The requirement for documentary validation of prices in related party transactions – their conformity with market prices and the reasons for the difference is set forth in the Tax and Social Insurance Procedure Code. The tax legislation does not stipulate any special requirements concerning the volume and format of the documents. Consequently, when the firm being audited makes business deals with associate firms, they are obliged to prove conformity with the market price or give reasons for the divergence, including by providing relevant documentation from abroad regarding how the their transfer prices were established.
Broadly defined, associate companies are firms one of which owns the prevailing part of the other firm’s capital or exercises a relatively high degree of control over its activity. Due to the existence of these two factors (capital participation and control), associate firms are able to agree upon commercial and financial terms and conditions different from those agreed between independent firms.
Consequently, the special relationship existing between associate companies frequently finds expression in negotiated prices which differ from established market prices between independent companies trading in goods (including non-material goods) and services on comparable market conditions. The tax effect of the special arrangements between related parties is the possibility for arbitrary adjustment of the gains and income of the participating companies, hence manipulation of their tax liabilities. With a view to repressing such possibilities special rules are set forth for determining the financial tax result in cases where associate companies transact with one another on terms and conditions different from those established between independent firms.
In this connection the so-called „arm’s length principle”requires that the profits and income resulting from deals completed between associate companies correspond to the profits and income that would have been achieved in business transactions between independent firms on comparable market conditions. Seen in this perspective and for tax purposes, the law regulates the prices in related party transactions so that any market price divergence will be eliminated. Within the framework of such auditing, the auditor has the right to demand specific documentary evidence to be provided within a stipulated time limit. If the obligated party fails to present the required written evidence in time, the revenue authorities may assume that the evidence does not exist and hence assess only the evidence gathered in the proceedings. Should the required evidence be presented before the issuance of the tax assessment act, or in the course of the procedure for issuing a tax assessment decision – before expiration of the term for appealing against the audit report (before the final tax assessment decision on the obligations), then the revenue authorities are obliged to take into account the evidence in question.
Below are the cases where the business entity is subject to taxation and the requirement for provision of documentary evidence of the used transfer pricing methods in transactions between related parties:
– between associate companies, local entities for Bulgaria
– between associate companies, only one of which is a local entity for Bulgaria
– transfers between the place of economic activity of a foreign company and its other parts located outside of the country, in accordance with the specificity of the place of economic activity
– the cases as per art. 116, para 3 of the Tax and Social Insurance Procedure Code.
Transfer pricing documenting is applied by persons conducting transactions with related parties. Any taxpayer who makes such transactions has the obligation to prove conformity with the market price and the reasons for the divergence. Market price conformity of controlled transactions is proved with documents evidencing that the principle of independent market relationships has been observed.

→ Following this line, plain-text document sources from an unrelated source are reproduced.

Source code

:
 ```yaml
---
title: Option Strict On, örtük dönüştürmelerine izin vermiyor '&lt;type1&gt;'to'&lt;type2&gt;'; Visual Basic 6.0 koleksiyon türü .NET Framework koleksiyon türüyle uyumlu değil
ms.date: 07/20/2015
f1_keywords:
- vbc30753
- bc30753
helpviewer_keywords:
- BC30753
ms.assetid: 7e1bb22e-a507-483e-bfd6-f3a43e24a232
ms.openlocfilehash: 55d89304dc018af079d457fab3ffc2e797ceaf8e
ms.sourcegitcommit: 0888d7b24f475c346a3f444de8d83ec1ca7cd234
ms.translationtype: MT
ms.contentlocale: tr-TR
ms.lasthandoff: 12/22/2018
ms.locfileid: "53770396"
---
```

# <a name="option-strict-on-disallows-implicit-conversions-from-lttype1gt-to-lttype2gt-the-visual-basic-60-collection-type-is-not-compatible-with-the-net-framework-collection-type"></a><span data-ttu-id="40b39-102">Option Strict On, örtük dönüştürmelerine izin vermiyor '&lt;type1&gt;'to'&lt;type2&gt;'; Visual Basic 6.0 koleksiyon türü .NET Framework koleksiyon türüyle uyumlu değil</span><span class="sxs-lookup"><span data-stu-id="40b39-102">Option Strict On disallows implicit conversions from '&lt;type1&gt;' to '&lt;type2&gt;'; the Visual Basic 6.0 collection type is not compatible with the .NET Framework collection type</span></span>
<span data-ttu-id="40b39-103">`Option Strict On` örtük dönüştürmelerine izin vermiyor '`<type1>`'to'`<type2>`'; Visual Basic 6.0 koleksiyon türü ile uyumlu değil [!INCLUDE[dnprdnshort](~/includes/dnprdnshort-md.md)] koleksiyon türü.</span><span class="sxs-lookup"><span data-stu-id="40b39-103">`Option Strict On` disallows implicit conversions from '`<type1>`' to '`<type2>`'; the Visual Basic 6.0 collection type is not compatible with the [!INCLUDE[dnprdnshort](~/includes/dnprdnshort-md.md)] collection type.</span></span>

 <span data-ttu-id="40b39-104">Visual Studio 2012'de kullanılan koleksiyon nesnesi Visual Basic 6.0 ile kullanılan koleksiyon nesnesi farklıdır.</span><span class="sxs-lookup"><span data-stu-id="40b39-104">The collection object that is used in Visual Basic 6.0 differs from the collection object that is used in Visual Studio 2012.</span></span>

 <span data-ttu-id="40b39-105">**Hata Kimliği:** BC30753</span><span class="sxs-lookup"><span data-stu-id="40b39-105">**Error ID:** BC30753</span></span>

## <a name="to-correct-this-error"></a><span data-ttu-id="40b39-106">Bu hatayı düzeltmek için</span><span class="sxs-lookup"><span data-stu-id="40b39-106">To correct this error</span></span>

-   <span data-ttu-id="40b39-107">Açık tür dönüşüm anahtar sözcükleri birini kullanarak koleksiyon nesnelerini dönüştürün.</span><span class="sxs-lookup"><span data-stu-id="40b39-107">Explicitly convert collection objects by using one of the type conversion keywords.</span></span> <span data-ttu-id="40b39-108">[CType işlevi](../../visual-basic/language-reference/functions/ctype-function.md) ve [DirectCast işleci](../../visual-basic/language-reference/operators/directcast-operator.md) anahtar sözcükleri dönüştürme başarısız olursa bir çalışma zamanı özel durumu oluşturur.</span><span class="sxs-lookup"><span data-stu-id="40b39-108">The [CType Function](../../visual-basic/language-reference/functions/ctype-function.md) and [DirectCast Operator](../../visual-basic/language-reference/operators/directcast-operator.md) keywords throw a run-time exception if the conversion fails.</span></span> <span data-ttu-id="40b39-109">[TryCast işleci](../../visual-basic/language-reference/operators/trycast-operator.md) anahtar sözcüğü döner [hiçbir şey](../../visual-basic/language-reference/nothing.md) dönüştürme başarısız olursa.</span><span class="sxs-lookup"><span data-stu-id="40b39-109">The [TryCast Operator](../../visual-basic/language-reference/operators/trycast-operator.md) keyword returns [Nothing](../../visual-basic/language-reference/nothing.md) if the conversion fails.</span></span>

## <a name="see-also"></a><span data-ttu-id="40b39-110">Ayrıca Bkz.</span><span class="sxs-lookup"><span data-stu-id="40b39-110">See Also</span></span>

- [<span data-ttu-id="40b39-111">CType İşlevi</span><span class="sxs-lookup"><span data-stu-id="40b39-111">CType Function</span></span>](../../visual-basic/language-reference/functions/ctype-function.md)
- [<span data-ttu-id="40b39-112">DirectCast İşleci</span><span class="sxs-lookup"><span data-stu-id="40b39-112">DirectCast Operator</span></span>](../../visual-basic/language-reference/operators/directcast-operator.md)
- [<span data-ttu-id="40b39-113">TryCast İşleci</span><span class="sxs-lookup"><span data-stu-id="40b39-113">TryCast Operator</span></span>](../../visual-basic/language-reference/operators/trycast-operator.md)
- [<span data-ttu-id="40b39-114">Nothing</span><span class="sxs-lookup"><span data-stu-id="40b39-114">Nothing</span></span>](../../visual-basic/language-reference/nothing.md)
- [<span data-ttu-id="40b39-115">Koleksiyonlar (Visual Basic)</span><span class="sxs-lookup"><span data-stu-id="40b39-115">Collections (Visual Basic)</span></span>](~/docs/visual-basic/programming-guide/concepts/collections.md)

Accordingly, with some exceptions for the smaller firms, the taxpayer must prepare a sizable stack of documentation which includes the description of the companies in the group, their business activity, functions and policies of transfer pricing. As well as that, an analysis of the bigger transactions where the Bulgarian company is a participant is submitted. The submitted documents must prove that the profitability achieved by the company conforms to the market levels of profitability of equivalent transactions concluded between unrelated parties. The statistics of such transactions usually can be found at some of the reputable international databases (Аmadeus, Orbis, etc.).